Copper miners’ hotel-turned-mansion in America could be yours for US$6.2 million

Former 40-bedroom Little Daisy Hotel built by mine owner for workers in Arizona, which Lisa and Walter Acker called home for 20 years, is now for sale
By 1919, when James “Rawhide Jimmy” Douglas built a hotel directly outside the entrance to his copper mine in Arizona, he was already rich.
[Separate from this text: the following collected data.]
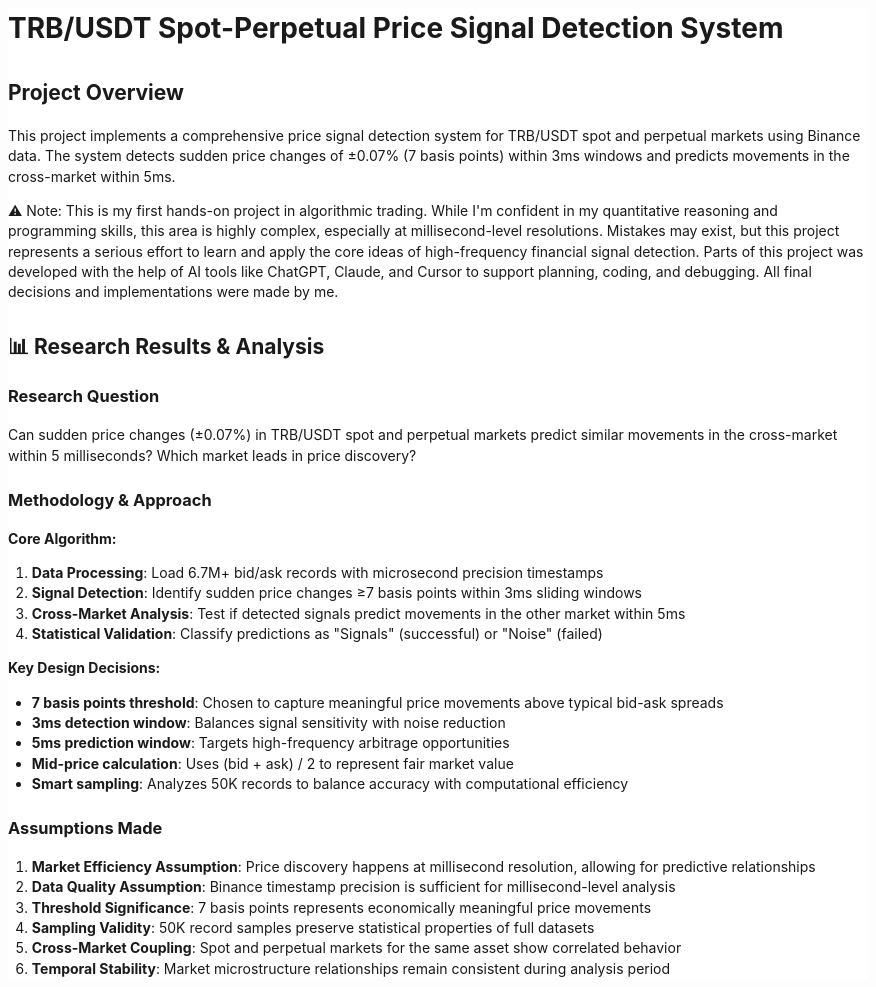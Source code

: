 # TRB/USDT Spot-Perpetual Price Signal Detection System

## Project Overview

This project implements a comprehensive price signal detection system for TRB/USDT spot and perpetual markets using Binance data. The system detects sudden price changes of ±0.07% (7 basis points) within 3ms windows and predicts movements in the cross-market within 5ms.

⚠️ Note:
This is my first hands-on project in algorithmic trading. While I'm confident in my quantitative reasoning and programming skills, this area is highly complex, especially at millisecond-level resolutions. Mistakes may exist, but this project represents a serious effort to learn and apply the core ideas of high-frequency financial signal detection. Parts of this project was developed with the help of AI tools like ChatGPT, Claude, and Cursor to support planning, coding, and debugging. All final decisions and implementations were made by me.

## 📊 **Research Results & Analysis**

### **Research Question**
Can sudden price changes (±0.07%) in TRB/USDT spot and perpetual markets predict similar movements in the cross-market within 5 milliseconds? Which market leads in price discovery?

### **Methodology & Approach**

**Core Algorithm:**
1. **Data Processing**: Load 6.7M+ bid/ask records with microsecond precision timestamps
2. **Signal Detection**: Identify sudden price changes ≥7 basis points within 3ms sliding windows
3. **Cross-Market Analysis**: Test if detected signals predict movements in the other market within 5ms
4. **Statistical Validation**: Classify predictions as "Signals" (successful) or "Noise" (failed)

**Key Design Decisions:**
- **7 basis points threshold**: Chosen to capture meaningful price movements above typical bid-ask spreads
- **3ms detection window**: Balances signal sensitivity with noise reduction
- **5ms prediction window**: Targets high-frequency arbitrage opportunities
- **Mid-price calculation**: Uses (bid + ask) / 2 to represent fair market value
- **Smart sampling**: Analyzes 50K records to balance accuracy with computational efficiency

### **Assumptions Made**

1. **Market Efficiency Assumption**: Price discovery happens at millisecond resolution, allowing for predictive relationships
2. **Data Quality Assumption**: Binance timestamp precision is sufficient for millisecond-level analysis
3. **Threshold Significance**: 7 basis points represents economically meaningful price movements
4. **Sampling Validity**: 50K record samples preserve statistical properties of full datasets
5. **Cross-Market Coupling**: Spot and perpetual markets for the same asset show correlated behavior
6. **Temporal Stability**: Market microstructure relationships remain consistent during analysis period
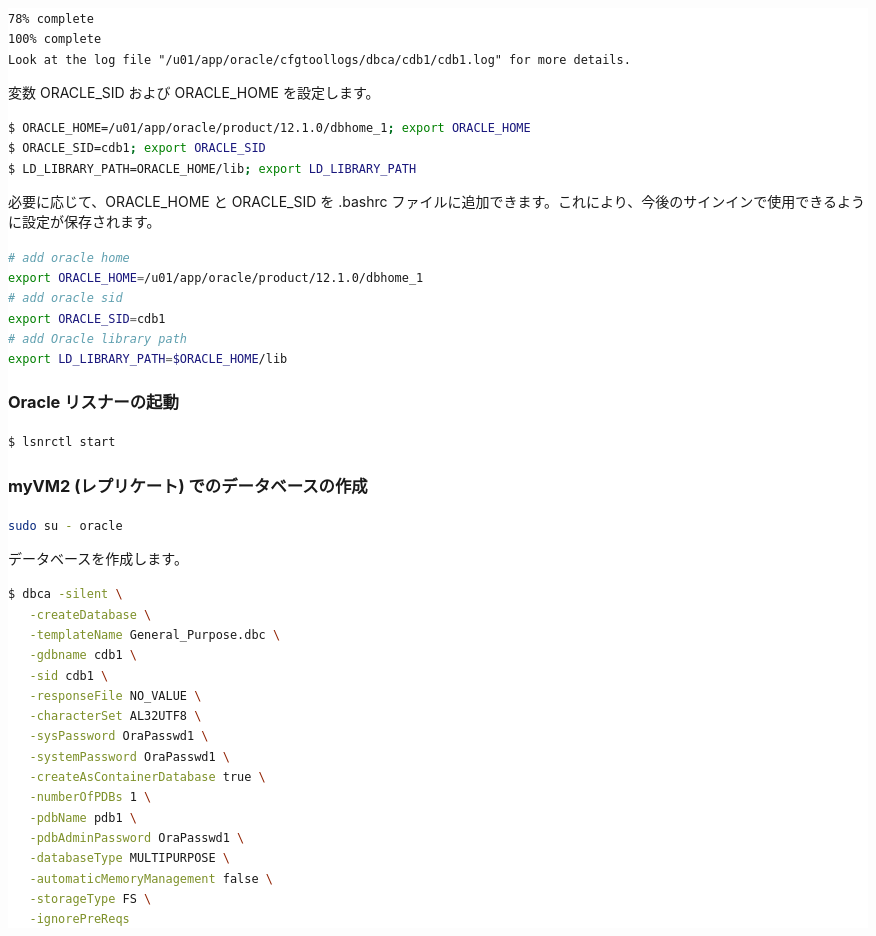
 ```output
78% complete
100% complete
Look at the log file "/u01/app/oracle/cfgtoollogs/dbca/cdb1/cdb1.log" for more details.
```

変数 ORACLE_SID および ORACLE_HOME を設定します。

```bash
$ ORACLE_HOME=/u01/app/oracle/product/12.1.0/dbhome_1; export ORACLE_HOME
$ ORACLE_SID=cdb1; export ORACLE_SID
$ LD_LIBRARY_PATH=ORACLE_HOME/lib; export LD_LIBRARY_PATH
```

必要に応じて、ORACLE_HOME と ORACLE_SID を .bashrc ファイルに追加できます。これにより、今後のサインインで使用できるように設定が保存されます。

```bash
# add oracle home
export ORACLE_HOME=/u01/app/oracle/product/12.1.0/dbhome_1
# add oracle sid
export ORACLE_SID=cdb1
# add Oracle library path
export LD_LIBRARY_PATH=$ORACLE_HOME/lib
```

### <a name="start-oracle-listener"></a>Oracle リスナーの起動

```bash
$ lsnrctl start
```

### <a name="create-the-database-on-myvm2-replicate"></a>myVM2 (レプリケート) でのデータベースの作成

```bash
sudo su - oracle
```

データベースを作成します。

```bash
$ dbca -silent \
   -createDatabase \
   -templateName General_Purpose.dbc \
   -gdbname cdb1 \
   -sid cdb1 \
   -responseFile NO_VALUE \
   -characterSet AL32UTF8 \
   -sysPassword OraPasswd1 \
   -systemPassword OraPasswd1 \
   -createAsContainerDatabase true \
   -numberOfPDBs 1 \
   -pdbName pdb1 \
   -pdbAdminPassword OraPasswd1 \
   -databaseType MULTIPURPOSE \
   -automaticMemoryManagement false \
   -storageType FS \
   -ignorePreReqs
```
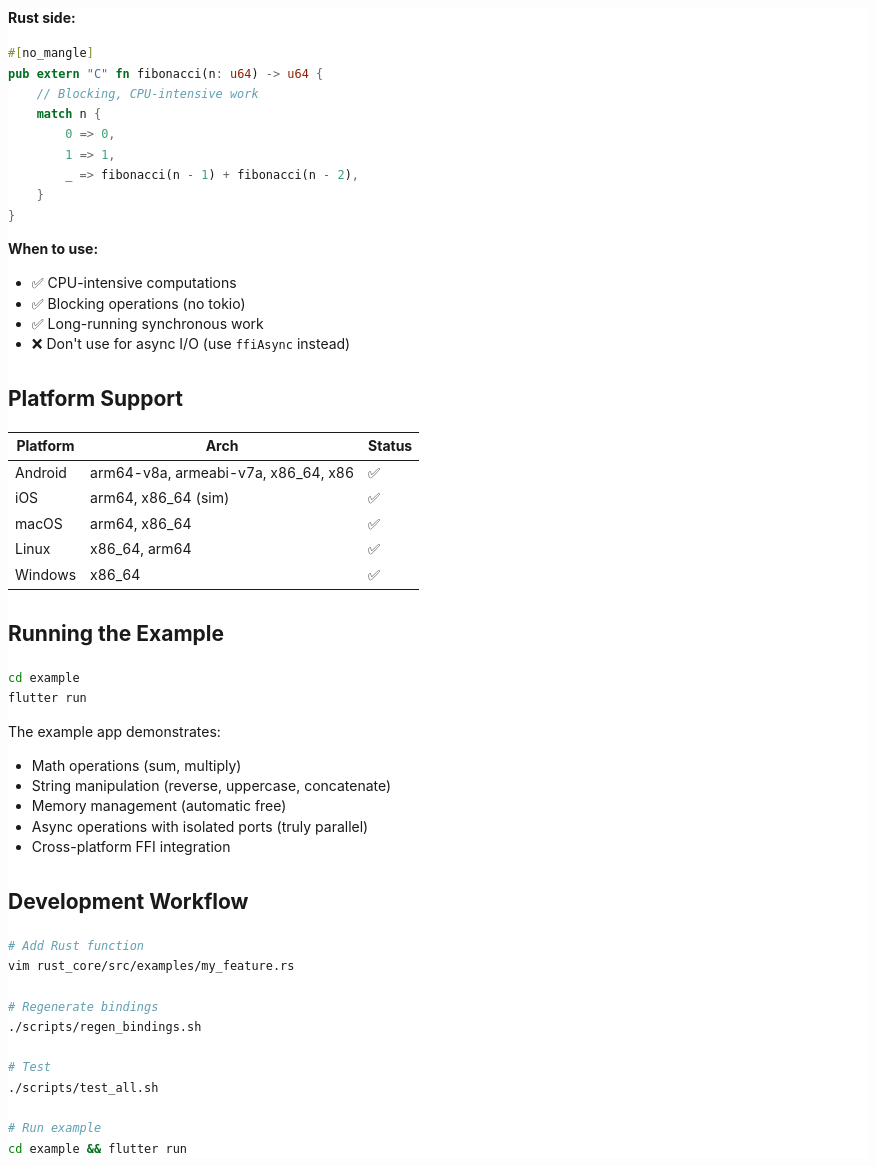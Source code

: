 **Rust side:**
```rust
#[no_mangle]
pub extern "C" fn fibonacci(n: u64) -> u64 {
    // Blocking, CPU-intensive work
    match n {
        0 => 0,
        1 => 1,
        _ => fibonacci(n - 1) + fibonacci(n - 2),
    }
}
```

**When to use:**
- ✅ CPU-intensive computations
- ✅ Blocking operations (no tokio)
- ✅ Long-running synchronous work
- ❌ Don't use for async I/O (use `ffiAsync` instead)

## Platform Support

| Platform | Arch | Status |
|----------|------|--------|
| Android | arm64-v8a, armeabi-v7a, x86_64, x86 | ✅ |
| iOS | arm64, x86_64 (sim) | ✅ |
| macOS | arm64, x86_64 | ✅ |
| Linux | x86_64, arm64 | ✅ |
| Windows | x86_64 | ✅ |

## Running the Example

```bash
cd example
flutter run
```

The example app demonstrates:
- Math operations (sum, multiply)
- String manipulation (reverse, uppercase, concatenate)
- Memory management (automatic free)
- Async operations with isolated ports (truly parallel)
- Cross-platform FFI integration

## Development Workflow

```bash
# Add Rust function
vim rust_core/src/examples/my_feature.rs

# Regenerate bindings
./scripts/regen_bindings.sh

# Test
./scripts/test_all.sh

# Run example
cd example && flutter run
```
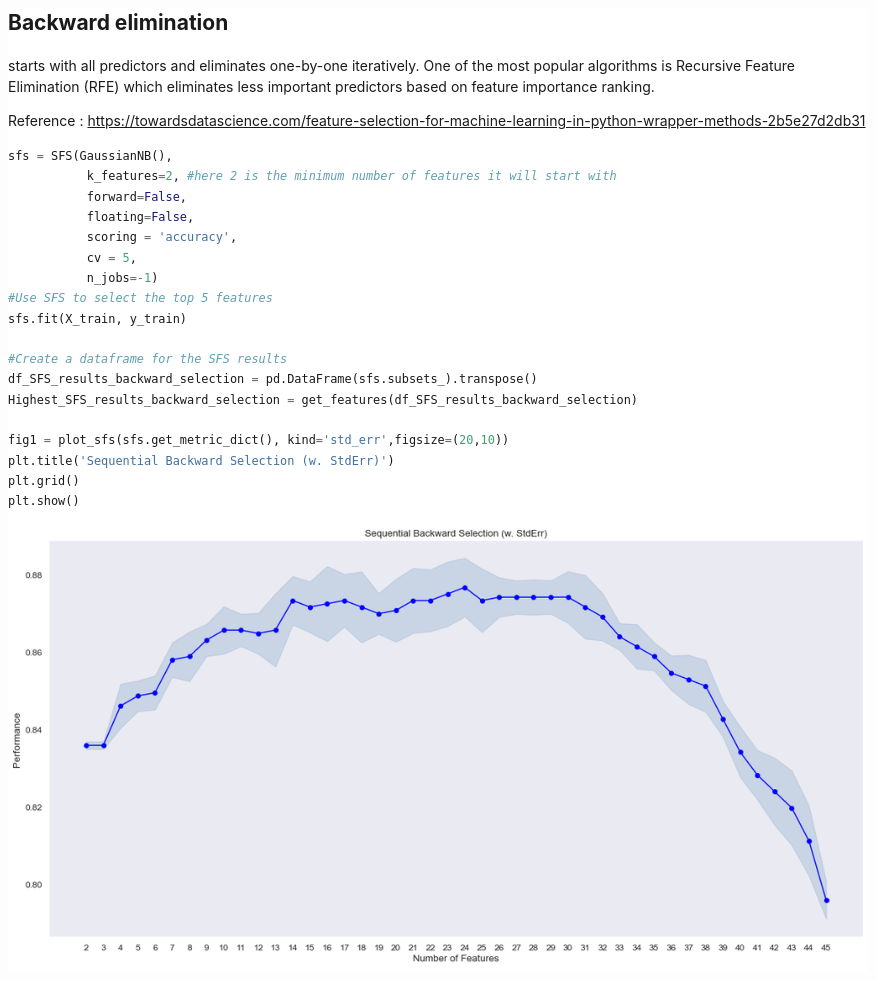 

## Backward elimination 
starts with all predictors and eliminates one-by-one iteratively. One of the most popular algorithms is Recursive Feature Elimination (RFE) which eliminates less important predictors based on feature importance ranking.

Reference : https://towardsdatascience.com/feature-selection-for-machine-learning-in-python-wrapper-methods-2b5e27d2db31


```python
sfs = SFS(GaussianNB(),
           k_features=2, #here 2 is the minimum number of features it will start with 
           forward=False,
           floating=False,
           scoring = 'accuracy',
           cv = 5,
           n_jobs=-1)
#Use SFS to select the top 5 features 
sfs.fit(X_train, y_train)

#Create a dataframe for the SFS results 
df_SFS_results_backward_selection = pd.DataFrame(sfs.subsets_).transpose()
Highest_SFS_results_backward_selection = get_features(df_SFS_results_backward_selection)

fig1 = plot_sfs(sfs.get_metric_dict(), kind='std_err',figsize=(20,10))
plt.title('Sequential Backward Selection (w. StdErr)')
plt.grid()
plt.show()
```


    
![png](/images/output_68_0.png)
His company, United Verde Extension Company had gone from 15 cents per share in 1912 to US$35 per share by 1916 – more than US$800 in today’s US dollars – and Douglas, the scion of a wealthy mining family, was feeling so flush that he decided to build his miners a dormitory-cum-hotel at the entrance of the Little Daisy Mine in Jerome, Arizona.
The hotel, appropriately named the Little Daisy Hotel, had 40 rooms, a grand dining room and reception area, and views of the surrounding landscape.
“Supposedly the miners felt like it was too fancy for them,” Lisa Acker, the building’s current owner, says. “But when they were here, they’d hot-bunk [alternately use the same bed] doing eight-hour shifts.”
She says that originally the hotel had “gang showers” and bathrooms, except for in the more luxurious rooms, reserved for Douglas’ guests.
However, by the mid-1950s the mining economy in Jerome had collapsed and the hotel fell into disrepair, along with the rest of the area.
After the hotel fell into disrepair] they sold all the windows and doors, even the tile roof. Everything was sold for salvage, and people just walked off with whatever they didn’t strip.
“They sold all the windows and doors, even the tile roof,” Acker says.
“Everything was sold for salvage, and people just walked off with whatever they didn’t strip.”